A Note to the Congregation
The Lord commands us to sing to him in worship, so whether or not we enjoy singing, we must all do it to the glory of God. Here are some suggestions to improve your singing (and make it more enjoyable):
- If you know, prior to the service, which hymns will be sung, study the words, think about their meaning, speak them out loud (if possible), and look up any unfamiliar words, so that you will be able to sing with understanding (1 Cor. 14:15). This will enable you to focus your mind on God during the singing.
- Carefully follow the punctuation of the poetry when singing. Breathe with commas, periods, and semicolons; don’t breathe at the end of a musical line, if there is no punctuation mark. This will add greatly to your comprehension of the text.
- Be aware of your posture. Stand or sit tall, so that you will be able to take in a full breath of air.
- Take in a big breath before singing, with shoulders relaxed (diaphragmatic breath).

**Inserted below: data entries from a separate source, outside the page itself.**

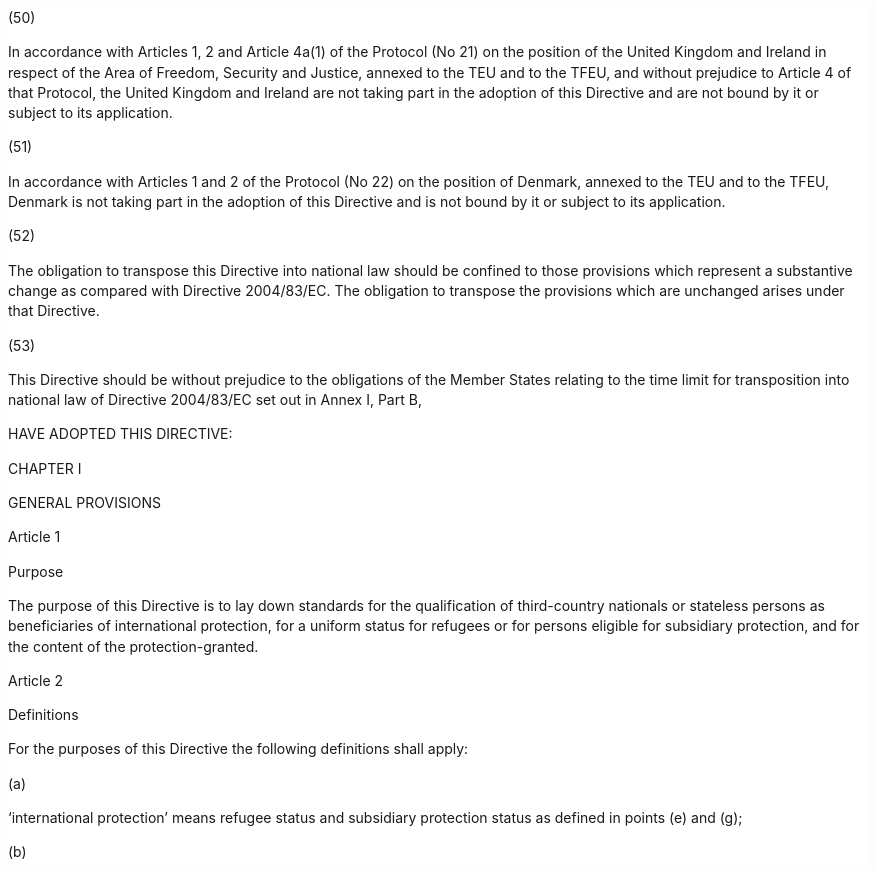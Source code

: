   

(50)

In accordance with Articles 1, 2 and Article 4a(1) of the Protocol (No 21) on the position of the United Kingdom and Ireland in respect of the Area of Freedom, Security and Justice, annexed to the TEU and to the TFEU, and without prejudice to Article 4 of that Protocol, the United Kingdom and Ireland are not taking part in the adoption of this Directive and are not bound by it or subject to its application.

  

(51)

In accordance with Articles 1 and 2 of the Protocol (No 22) on the position of Denmark, annexed to the TEU and to the TFEU, Denmark is not taking part in the adoption of this Directive and is not bound by it or subject to its application.

  

(52)

The obligation to transpose this Directive into national law should be confined to those provisions which represent a substantive change as compared with Directive 2004/83/EC. The obligation to transpose the provisions which are unchanged arises under that Directive.

  

(53)

This Directive should be without prejudice to the obligations of the Member States relating to the time limit for transposition into national law of Directive 2004/83/EC set out in Annex I, Part B,

HAVE ADOPTED THIS DIRECTIVE:

CHAPTER I

GENERAL PROVISIONS

Article 1

Purpose

The purpose of this Directive is to lay down standards for the qualification of third-country nationals or stateless persons as beneficiaries of international protection, for a uniform status for refugees or for persons eligible for subsidiary protection, and for the content of the protection-granted.

Article 2

Definitions

For the purposes of this Directive the following definitions shall apply:

  

(a)

‘international protection’ means refugee status and subsidiary protection status as defined in points (e) and (g);

  

(b)
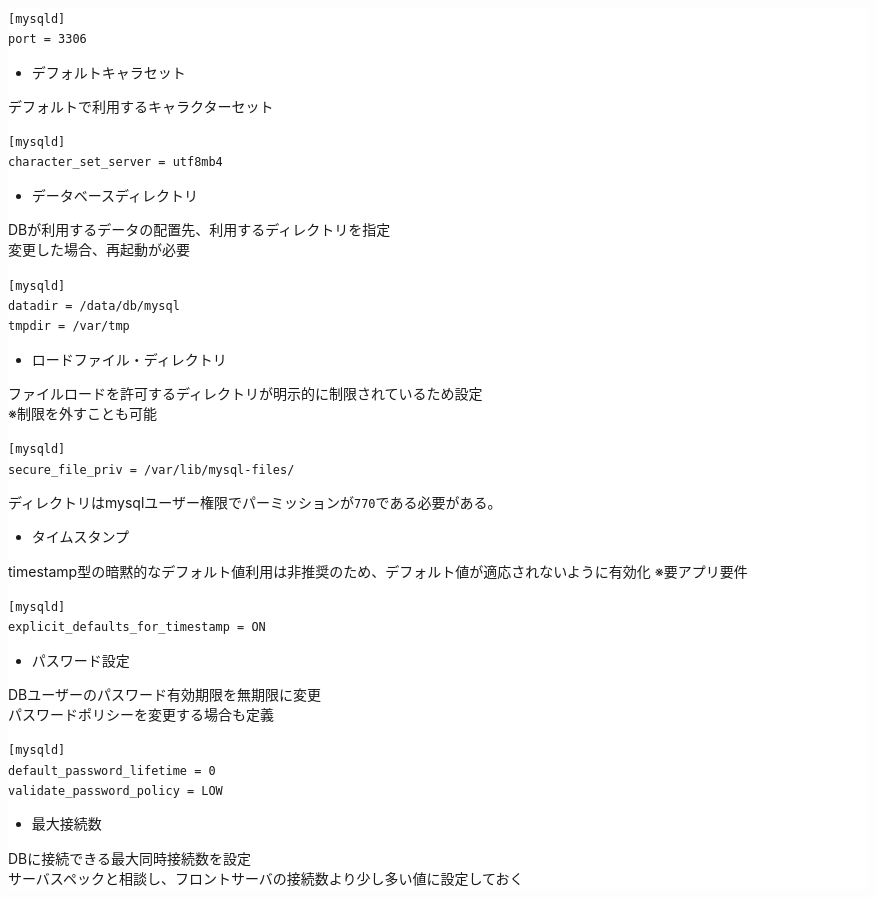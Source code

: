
 ```
[mysqld]
port = 3306
```

* デフォルトキャラセット  

デフォルトで利用するキャラクターセット  

```
[mysqld]
character_set_server = utf8mb4
```

* データベースディレクトリ  

DBが利用するデータの配置先、利用するディレクトリを指定  
変更した場合、再起動が必要  

```
[mysqld]
datadir = /data/db/mysql
tmpdir = /var/tmp
```

* ロードファイル・ディレクトリ  

ファイルロードを許可するディレクトリが明示的に制限されているため設定  
※制限を外すことも可能  

```
[mysqld]
secure_file_priv = /var/lib/mysql-files/
```

ディレクトリはmysqlユーザー権限でパーミッションが`770`である必要がある。  

* タイムスタンプ  

timestamp型の暗黙的なデフォルト値利用は非推奨のため、デフォルト値が適応されないように有効化
※要アプリ要件  

```
[mysqld]
explicit_defaults_for_timestamp = ON
```

* パスワード設定  

DBユーザーのパスワード有効期限を無期限に変更  
パスワードポリシーを変更する場合も定義  

```
[mysqld]
default_password_lifetime = 0
validate_password_policy = LOW
```

* 最大接続数  

DBに接続できる最大同時接続数を設定  
サーバスペックと相談し、フロントサーバの接続数より少し多い値に設定しておく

- Open your mouth tall for vowels. Singing is elongating the vowels of speech, so open vowels are very important, and will greatly improve your sound! Exaggerate your enunciation of consonants to help others understand what you are singing.
- Hold your hymnbook at a height at which you can see the words without looking down. This will keep your instrument (your voice) pointing forward, instead of down to the floor, greatly improving your sound.
- If you are able, sing the alto, tenor, or bass part. This adds richness to the congregational singing.
- Finally, don’t worry about what others may think of your singing. Whether you are classically trained or consider yourself monotone, God wants you to sing. Your voice will blend with all the voices now and through eternity to bring praise to our God. Singing is one of our few corporate activities during worship. And remember that our singing here on earth is a rehearsal of what we will be doing in heaven forever!